Stellt allerdings die Erkundung nach dem im Titel implizierten Ziel – nachzuspüren, ob sich Hilmar Hoffmanns Forderung „Kultur für alle“ im Kulturtourismus erfüllt, – so fällt der Blick schnell auf die Einrichtungen der sogenannten klassischen „Hochkultur“, auf die sich Hoffmann vor allem bezog, die im Buch deutlich zu kurz kommen. Beiträge von Akteuren aus Staatstheatern oder öffentlichen Museen fanden keinen Eingang. Dabei sind es vor allem diese staatlichen Kulturinstitutionen, die angesichts der Finanz- und Besucherprobleme in der Kritik stehen und daher stetig auf der Suche nach neuen Wegen der Besuchergewinnung sind. Derzeit steht dabei vor allem das Thema Audience Development als besucherorientiertes Handlungskonzept hoch im Kurs.
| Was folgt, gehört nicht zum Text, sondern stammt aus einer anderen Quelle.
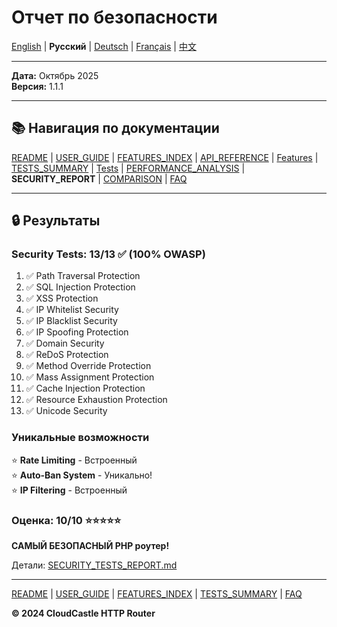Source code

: # Отчет по безопасности

[English](../en/SECURITY_REPORT.md) | **Русский** | [Deutsch](../de/SECURITY_REPORT.md) | [Français](../fr/SECURITY_REPORT.md) | [中文](../zh/SECURITY_REPORT.md)

---







**Дата:** Октябрь 2025  
**Версия:** 1.1.1

---

## 📚 Навигация по документации

[README](../../README.md) | [USER_GUIDE](USER_GUIDE.md) | [FEATURES_INDEX](FEATURES_INDEX.md) | [API_REFERENCE](API_REFERENCE.md) | [Features](features/) | [TESTS_SUMMARY](TESTS_SUMMARY.md) | [Tests](tests/) | [PERFORMANCE_ANALYSIS](PERFORMANCE_ANALYSIS.md) | **SECURITY_REPORT** | [COMPARISON](COMPARISON.md) | [FAQ](FAQ.md)

---

## 🔒 Результаты

### Security Tests: 13/13 ✅ (100% OWASP)

1. ✅ Path Traversal Protection
2. ✅ SQL Injection Protection
3. ✅ XSS Protection
4. ✅ IP Whitelist Security
5. ✅ IP Blacklist Security
6. ✅ IP Spoofing Protection
7. ✅ Domain Security
8. ✅ ReDoS Protection
9. ✅ Method Override Protection
10. ✅ Mass Assignment Protection
11. ✅ Cache Injection Protection
12. ✅ Resource Exhaustion Protection
13. ✅ Unicode Security

### Уникальные возможности

⭐ **Rate Limiting** - Встроенный  
⭐ **Auto-Ban System** - Уникально!  
⭐ **IP Filtering** - Встроенный

### Оценка: 10/10 ⭐⭐⭐⭐⭐

**САМЫЙ БЕЗОПАСНЫЙ PHP роутер!**

Детали: [SECURITY_TESTS_REPORT.md](tests/SECURITY_TESTS_REPORT.md)

---

[README](../../README.md) | [USER_GUIDE](USER_GUIDE.md) | [FEATURES_INDEX](FEATURES_INDEX.md) | [TESTS_SUMMARY](TESTS_SUMMARY.md) | [FAQ](FAQ.md)

**© 2024 CloudCastle HTTP Router**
Die Integration des neuen Besuchertyps „Kulturtourist“ bzw. „Auch-Kulturtourist“ – denn das Gros an Touristen ist nicht nur von einem Motiv getrieben und entscheidet vor Ort auch gern spontan – in die hauseigene Audience Development Strategie ist damit die zu lösende langfristige Aufgabe. In der Praxis vieler Kultureinrichtungen wird aber nach wie vor nicht nach Grundsätzen des Audience Developments entschieden. Wie also sich einem neuen Besuchertypus zuwenden, wenn die grundsätzliche Besucherorientierung immer noch unbestrittene Herausforderung ist? Die Aufgabe hieße demnach: Kulturinstitutionen auch als Touristendestination zu begreifen und gesamtinstitutionelle Strategien dafür zu entwickeln.

Fazit

Verfolgen die Herausgeber das Ziel, einen Stein ins Rollen zu bringen, so ist dies mit der Beleuchtung verschiedener Themenfelder in der Gesamtheit gelungen. Hinsichtlich der Herausforderungen der „Hochkultur“ hätte eine nähere Beschäftigung mit den klassischen Kultureinrichtungen und ihrer Verbindung mit Tourismus einen noch größeren Wert für Wissenschaft und Praxis hervorbringen können. Gewiss können Touristen die Kultureinrichtungen nicht von ihren Krisen befreien, dazu bedarf es mehr als nur den Glauben an eine höhere Macht. Doch kann die bewusste Gestaltung und Einbeziehung von Tourismus in den Kulturbetrieb und Kultur in den Tourismusbetrieb mehr sein als nur ein zum Rollen gebrachter Stein.